Apesar deste contexto em evolução, o papel dos patrocínios não se alterou e continua a ser uma peça fundamental tanto no desporto automóvel como no desporto em geral. Sem o dinheiro dos patrocinadores e o seu apoio tecnológico e organizacional, as equipas não podem correr e não seria possível garantir o número de pilotos exigido por contrato na grelha de partida de cada Campeonato do Mundo de Motociclismo. A questão é que o dinheiro tem de ser encontrado, de uma forma ou de outra, quer seja através de patrocínios celebrados com muitas empresas interessadas (o modelo do ano 2000), quer seja através dos direitos televisivos e posterior atribuição às equipas (o modelo atual).
Para além da contração dos números absolutos de audiência, outra preocupação dos patrocinadores é o facto de a audiência ser cada vez mais vertical, logo menos transversal. A audiência dos programas de desporto motorizado costumava incluir pessoas de todas as idades, géneros, classes sociais e estatutos económicos. Atualmente, esta afirmação não pode ser sustentada com o mesmo nível de certeza. Os grandes produtos de consumo e as empresas com alvos populares e propostas transversais estão a desaparecer gradualmente de um cenário que está a dar lugar a bebidas energéticas, lubrificantes, acessórios para motos e produtos de alta tecnologia. Pensa no papel que os patrocínios automóveis desempenharam na história do marketing para favorecer o sucesso e o crescimento de algumas marcas de cigarros, como a Mild Seven, a Rothmans e a West, que, de outro modo, estariam no anonimato do mercado.
Patrocinadores e direitos televisivos: encontrar um equilíbrio entre estes dois extremos
O conhecido ditado latino “in medio stat virtus” (a virtude está no meio) não se aplica a este contexto específico. Não é possível encontrar uma solução intermédia entre estes dois cenários contrastantes, ou seja, a televisão de acesso livre, por um lado, e a televisão de pagamento por visualização, por outro.
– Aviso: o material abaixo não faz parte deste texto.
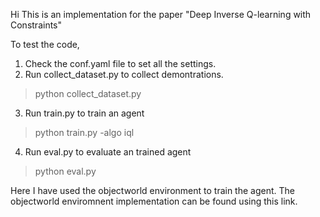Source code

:Hi This is an implementation for the paper "Deep Inverse Q-learning with Constraints"

To test the code,

1) Check the conf.yaml file to set all the settings.
2) Run collect_dataset.py to collect demontrations.
>python collect_dataset.py
3) Run train.py to train an agent
>python train.py -algo iql
4) Run eval.py to evaluate an trained agent
>python eval.py


Here I have used the objectworld environment to train the agent. The objectworld enviromnent implementation can be found using this link. 

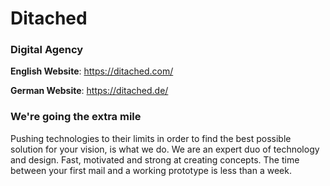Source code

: # Ditached

### Digital Agency

**English Website**: https://ditached.com/

**German Website**: https://ditached.de/

### We're going the extra mile

Pushing technologies to their limits in order to find the best possible solution for your vision, is what we do. We are an expert duo of technology and design. Fast, motivated and strong at creating concepts. The time between your first mail and a working prototype is less than a week.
Com a televisão de acesso livre, o montante dos direitos televisivos é mais limitado e a audiência é menos especializada, mas o número de telespectadores é maior e os patrocinadores mais numerosos. Com a televisão de acesso pago, por outro lado, as receitas provenientes dos direitos de transmissão são mais elevadas, mas as receitas provenientes dos patrocínios são mais baixas devido ao facto de a audiência ser mais limitada e excessivamente vertical. A solução pode vir da TV8, que parece ser o ponto de equilíbrio. Graças às suas transmissões em direto e a um número significativo de transmissões gravadas, desempenha o papel de pacificador entre estes dois extremos, embora não altere muito os números.
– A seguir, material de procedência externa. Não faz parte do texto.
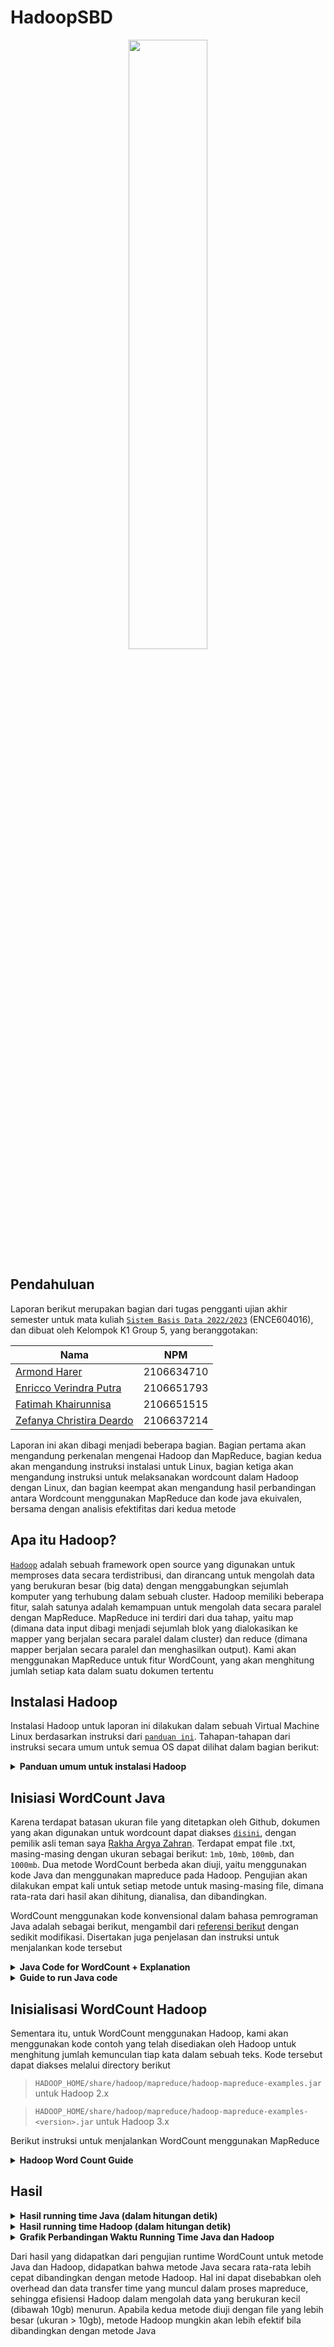 # HadoopSBD

<p align="center">
  <img src="https://github.com/ArmondHarer/HadoopSBD/assets/88547347/517f3e6e-ddf3-4917-b4ab-4c247ffcc74b" width="50%" height= "50%" style="margin: auto;">
</p>

## Pendahuluan

Laporan berikut merupakan bagian dari tugas pengganti ujian akhir semester untuk mata kuliah [`Sistem Basis Data 2022/2023`](https://emas2.ui.ac.id/course/view.php?id=37553) (ENCE604016), dan dibuat oleh Kelompok K1 Group 5, yang beranggotakan:


| Nama | NPM |
| --- | --- |
| [Armond Harer](https://github.com/ArmondHarer) | 2106634710 |
| [Enricco Verindra Putra](https://github.com/enriccoverindra) | 2106651793|
| [Fatimah Khairunnisa](https://github.com/fatimakhairunnisa) | 2106651515 |
| [Zefanya Christira Deardo](https://github.com/Zechrs) | 2106637214 |

Laporan ini akan dibagi menjadi beberapa bagian. Bagian pertama akan mengandung perkenalan mengenai Hadoop dan MapReduce, bagian kedua akan mengandung instruksi instalasi untuk Linux, bagian ketiga akan mengandung instruksi untuk melaksanakan wordcount dalam Hadoop dengan Linux, dan bagian keempat akan mengandung hasil perbandingan antara Wordcount menggunakan MapReduce dan kode java ekuivalen, bersama dengan analisis efektifitas dari kedua metode

## Apa itu Hadoop?

[`Hadoop`](https://hadoop.apache.org/) adalah sebuah framework open source yang digunakan untuk memproses data secara terdistribusi, dan dirancang untuk mengolah data yang berukuran besar (big data) dengan menggabungkan sejumlah komputer yang terhubung dalam sebuah cluster. Hadoop memiliki beberapa fitur, salah satunya adalah kemampuan untuk mengolah data secara paralel dengan MapReduce. MapReduce ini terdiri dari dua tahap, yaitu map (dimana data input dibagi menjadi sejumlah blok yang dialokasikan ke mapper yang berjalan secara paralel dalam cluster) dan reduce (dimana mapper berjalan secara paralel dan menghasilkan output). Kami akan menggunakan MapReduce untuk fitur WordCount, yang akan menghitung jumlah setiap kata dalam suatu dokumen tertentu

## Instalasi Hadoop

Instalasi Hadoop untuk laporan ini dilakukan dalam sebuah Virtual Machine Linux berdasarkan instruksi dari [`panduan ini`](https://www.geeksforgeeks.org/how-to-install-hadoop-in-linux/). Tahapan-tahapan dari instruksi secara umum untuk semua OS dapat dilihat dalam bagian berikut:

<details>
  <summary><b>Panduan umum untuk instalasi Hadoop</b></summary>
Panduan berikut dapat disesuaikan berdasarkan OS yang digunakan (Windows, Mac, Linux, dll)
  
1. Lakukan instalasi Java (direkomendasikan untuk menyesuaikan versi JDK dengan versi Hadoop yang akan digunakan. Java environment variable dan konfigurasi akan berbeda untuk setiap versi JDK, dan beberapa komponen Hadoop memiliki kriteria JDK masing-masing. Harap mengacu pada dokumentasi resmi untuk memastikan kompatibilitas). Lakukan verifikasi dengan perintah `'java -version'` di terminal, dan catat installation path dari directory

2. Lakukan konfigurasi SSH dan buatlah SSH Key Pair. Simpan file private key dan public key. Apabila tidak terdapat client SSH (seperti pada Windows), unduhlah client SSH terlebih dahulu

3. Unduh Hadoop menggunakan [`URL berikut`](https://hadoop.apache.org/releases.html), extract ke directory pilihan, set environment variable `HADOOP_HOME` pada directory instalasi, dan tambahkan binary path (`$HADOOP_HOME/bin`) ke environment `PATH`

4. Lakukan konfigurasi terhadap file-file dalam directory Hadoop (`$HADOOP_HOME/etc/hadoop`). File-file tersebut antara lain `hadoop-env.sh` (atau `hadoop-env.cmd` di Windows), `core-site.xml`, `hdfs-site.xml`, `mapred-site.xml`, dan `yarn-site.xml`. Sesuaikan Java home path dan Hadoop home path dengan directory yang digunakan. Tambahkan pula directory untuk namenode dan datanode dalam `hdfs-site.xml`

5. Verifikasi bahwa instalasi telah berhasil dengan `hadoop version`

</details>

## Inisiasi WordCount Java

Karena terdapat batasan ukuran file yang ditetapkan oleh Github, dokumen yang akan digunakan untuk wordcount dapat diakses [`disini`](https://drive.google.com/drive/u/0/folders/18P4vR1J6z0deNKjm7rcqRgFeuCp0jf2G), dengan pemilik asli teman saya [Rakha Argya Zahran](https://github.com/Rakha28). Terdapat empat file .txt, masing-masing dengan ukuran sebagai berikut: `1mb`, `10mb`, `100mb`, dan `1000mb`. Dua metode WordCount berbeda akan diuji, yaitu menggunakan kode Java dan menggunakan mapreduce pada Hadoop. Pengujian akan dilakukan empat kali untuk setiap metode untuk masing-masing file, dimana rata-rata dari hasil akan dihitung, dianalisa, dan dibandingkan.

WordCount menggunakan kode konvensional dalam bahasa pemrograman Java adalah sebagai berikut, mengambil dari [referensi berikut](https://www.codespeedy.com/count-number-of-occurrences-of-a-word-in-a-text-file-in-java/) dengan sedikit modifikasi. Disertakan juga penjelasan dan instruksi untuk menjalankan kode tersebut

<details>
   <summary> <b>Java Code for WordCount + Explanation </b></summary>
<pre><code>import java.io.File;
import java.io.FileNotFoundException;
import java.util.HashMap;
import java.util.Map;
import java.util.Scanner;
  
public class Wordcount {
&nbsp;&nbsp;&nbsp;&nbsp;public static void countWords(String filename, Map<String, Integer> words) throws FileNotFoundException {
&nbsp;&nbsp;&nbsp;&nbsp;&nbsp;&nbsp;Scanner file = new Scanner(new File(filename));
&nbsp;&nbsp;&nbsp;&nbsp;&nbsp;&nbsp;while (file.hasNext()) {
&nbsp;&nbsp;&nbsp;&nbsp;&nbsp;&nbsp;&nbsp;&nbsp;String word = file.next();
&nbsp;&nbsp;&nbsp;&nbsp;&nbsp;&nbsp;&nbsp;&nbsp;Integer count = words.get(word);
&nbsp;&nbsp;&nbsp;&nbsp;&nbsp;&nbsp;&nbsp;&nbsp;if (count != null)
&nbsp;&nbsp;&nbsp;&nbsp;&nbsp;&nbsp;&nbsp;&nbsp;&nbsp;&nbsp;count++;
&nbsp;&nbsp;&nbsp;&nbsp;&nbsp;&nbsp;&nbsp;&nbsp;else
&nbsp;&nbsp;&nbsp;&nbsp;&nbsp;&nbsp;&nbsp;&nbsp;&nbsp;&nbsp;count = 1;
&nbsp;&nbsp;&nbsp;&nbsp;&nbsp;&nbsp;&nbsp;&nbsp;words.put(word, count);
&nbsp;&nbsp;&nbsp;&nbsp;&nbsp;&nbsp;}
&nbsp;&nbsp;&nbsp;&nbsp;&nbsp;&nbsp;file.close();
&nbsp;&nbsp;&nbsp;&nbsp;}
   
&nbsp;&nbsp;&nbsp;&nbsp;public static void main(String[] args) {
&nbsp;&nbsp;&nbsp;&nbsp;&nbsp;&nbsp;Map<String, Integer> words = new HashMap<>();
&nbsp;&nbsp;&nbsp;&nbsp;&nbsp;&nbsp;try {
&nbsp;&nbsp;&nbsp;&nbsp;&nbsp;&nbsp;&nbsp;&nbsp;countWords("10mb.txt", words);
&nbsp;&nbsp;&nbsp;&nbsp;&nbsp;&nbsp;&nbsp;&nbsp;System.out.println(words);
&nbsp;&nbsp;&nbsp;&nbsp;&nbsp;&nbsp;} catch (FileNotFoundException e) {
&nbsp;&nbsp;&nbsp;&nbsp;&nbsp;&nbsp;&nbsp;&nbsp;System.out.println("File not found: " + e.getMessage());
&nbsp;&nbsp;&nbsp;&nbsp;&nbsp;&nbsp;}
&nbsp;&nbsp;&nbsp;&nbsp;}
}</code></pre>

Kode di atas merupakan kode Wordcount untuk Java, yang mengandung class countWords dan main. Class countWords akan menggunakan scanner untuk memeriksa apabila sebuah string kata sudah dimasukkan ke dalam HashMap words (yang berisi indeks kata bersama jumlah frekuensi yang telah terhitung), dan akan menambahkan hitungan kata tersebut semasih terdapat kata selanjutnya. Class main akan mengindikasi file mana yang akan dibaca, dan akan mencetak hasil perhitungan kata 
</details>

<details>
   <summary><b>Guide to run Java code</b></summary>
Berikut panduan umum untuk meng-compile dan menjalankan kode dalam bahasa Java. Metode ini berlaku untuk Windows, Linux, dan Mac
  
1. Bukalah command prompt
2. Pindahlah ke directory yang mengandung kode Java 
3. Masukkan perintah `javac (nama kode).java` dan sesuaikan dengan nama kode java yang akan dijalankan. Perintah ini akan membuat file .class yang telah di-compile
4. Untuk menjalankan kode tersebut, gunakan perintah `java (nama kode)`, dimana (nama kode) merupakan nama dari file yang telah di-compile pada tahap sebelumnya tanpa extension `.class`

</details>

## Inisialisasi WordCount Hadoop

Sementara itu, untuk WordCount menggunakan Hadoop, kami akan menggunakan kode contoh yang telah disediakan oleh Hadoop untuk menghitung jumlah kemunculan tiap kata dalam sebuah teks. Kode tersebut dapat diakses melalui directory berikut

> `HADOOP_HOME/share/hadoop/mapreduce/hadoop-mapreduce-examples.jar` untuk Hadoop 2.x

> `HADOOP_HOME/share/hadoop/mapreduce/hadoop-mapreduce-examples-<version>.jar` untuk Hadoop 3.x

Berikut instruksi untuk menjalankan WordCount menggunakan MapReduce

<details>
   <summary> <b> Hadoop Word Count Guide </b> </summary>
  
1. Apabila melakukan konfigurasi Hadoop untuk pertama kalinya, format HDFS Namenode dengan perintah `hdfs namenode -format`. Selain itu, kami menghimbau untuk tidak melakukan format HDFS Namenode ulang kecuali diperlukan, karena formatting namenode dapat menghasilkan data loss 
2. Aktifkan DFS (Distributed File System) dan Yarn dengan perintah `start-dfs.sh` dan `start-yarn.sh` (atau dapat menggunakan `start-all.sh`
3. Verifikasi bahwa node yang dibutuhkan sudah lengkap dengan perintah `jps`. Pastikan bahwa terdapat entry untuk DataNode, SecondaryNameNode, NameNode, ResourceManager, NodeManager dan JPS. Untuk memeriksa informasi cluster lebih lanjut dapat memeriksa `http://localhost:50070` atau `https://localhost:9870' dalam web browser
4. Siapkan teks yang akan dilakukan WordCount, dan buat direktori input di HDFS dengan perintah
<pre><code>&nbsp;&nbsp;&nbsp;&nbsp;hdfs dfs -mkdir -p /(nama direktori)</code></pre>
5. Salin file teks ke direktori input HDFS dengan perintah berikut
<pre><code>&nbsp;&nbsp;&nbsp;&nbsp;hdfs dfs -put (lokasi file input) /(nama direktori)</code></pre>
6. Jalankan kode Wordcount dengan perintah berikut
<pre><code>&nbsp;&nbsp;&nbsp;&nbsp;hadoop jar (lokasi file wordcount) /(nama direktori input) /(nama direktori output)</code></pre>
7. Gunakan perintah berikut untuk menampilkan hasil dari WordCount 
<pre><code>&nbsp;&nbsp;&nbsp;&nbsp;hdfs dfs -cat /(nama direktori output)/part-r-00000</code></pre>
   
</details>

## Hasil
<details>
 <summary> <b>Hasil running time Java (dalam hitungan detik)</b> </summary>
<table>
  <thead>
    <tr>
      <th>File Size</th>
      <th>Run 1</th>
      <th>Run 2</th>
      <th>Run 3</th>
      <th>Run 4</th>
      <th>Average</th>
    </tr>
  </thead>
  <tbody>
    <tr>
      <td>1mb</td>
      <td>0.372</td>
      <td>0.325</td>
      <td>0.338</td>
      <td>0.333</td>
      <td>0.342</td>
    </tr>
    <tr>
      <td>10mb</td>
      <td>1.160</td>
      <td>1.106</td>
      <td>1.105</td>
      <td>0.870</td>
      <td>1.060</td>
    </tr>
    <tr>
      <td>100mb</td>
      <td>6.662</td>
      <td>6.636</td>
      <td>6.515</td>
      <td>6.367</td>
      <td>6.545</td>
    </tr>
    <tr>
      <td>1000mb</td>
      <td>61.526</td>
      <td>62.182</td>
      <td>62.745</td>
      <td>62.232</td>
      <td>62.171</td>
    </tr>
  </tbody>
</table>
  
Catatan: Waktu yang digunakan untuk pengukuran adalah Real time
</details>

<details>
 <summary> <b>Hasil running time Hadoop (dalam hitungan detik)</b></summary>
<table>
  <thead>
    <tr>
      <th>File Size</th>
      <th>Run 1</th>
      <th>Run 2</th>
      <th>Run 3</th>
      <th>Run 4</th>
      <th>Average</th>
    </tr>
  </thead>
  <tbody>
    <tr>
      <td>1mb</td>
      <td>4.811</td>
      <td>4.587</td>
      <td>3.897</td>
      <td>3.891</td>
      <td>4.297</td>
    </tr>
    <tr>
      <td>10mb</td>
      <td>6.047</td>
      <td>5.073</td>
      <td>5.770</td>
      <td>5.429</td>
      <td>5.580</td>
    </tr>
    <tr>
      <td>100mb</td>
      <td>15.835</td>
      <td>17.951</td>
      <td>17.310</td>
      <td>16.930</td>
      <td>17.017</td>
    </tr>
    <tr>
      <td>1000mb</td>
      <td>398.336</td>
      <td>387.278</td>
      <td>386.159</td>
      <td>353.332</td>
      <td>381.276</td>
    </tr>
  </tbody>
</table>
  
Catatan: Waktu yang digunakan untuk pengukuran adalah total waktu untuk semua task Map dan Reduce
</details>

<details>
 <summary> <b>Grafik Perbandingan Waktu Running Time Java dan Hadoop</b> </summary>
<p align="center">
  <img src="https://github.com/ArmondHarer/HadoopSBD/assets/88547347/a38ac2c9-e268-448c-a195-435ee8e83899" style="margin: auto;">
</p>
</details>

Dari hasil yang didapatkan dari pengujian runtime WordCount untuk metode Java dan Hadoop, didapatkan bahwa metode Java secara rata-rata lebih cepat dibandingkan dengan metode Hadoop. Hal ini dapat disebabkan oleh overhead dan data transfer time yang muncul dalam proses mapreduce, sehingga efisiensi Hadoop dalam mengolah data yang berukuran kecil (dibawah 10gb) menurun. Apabila kedua metode diuji dengan file yang lebih besar (ukuran > 10gb), metode Hadoop mungkin akan lebih efektif bila dibandingkan dengan metode Java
Como é evidente, esta questão não tem uma solução clara, mas sim duas soluções igualmente corretas de certos pontos de vista: dois modelos diferentes dirigidos a públicos diferentes e com timings diferentes. Por um lado, é justo acreditar que o futuro da televisão será muito provavelmente totalmente a pedido (com serviços como o Netflix, Amazon Prime Video, Hulu, HBO Now, que já começaram a mudar o cenário do entretenimento); por outro lado, é igualmente verdade que a televisão de acesso livre continua a gerar as audiências mais impressionantes.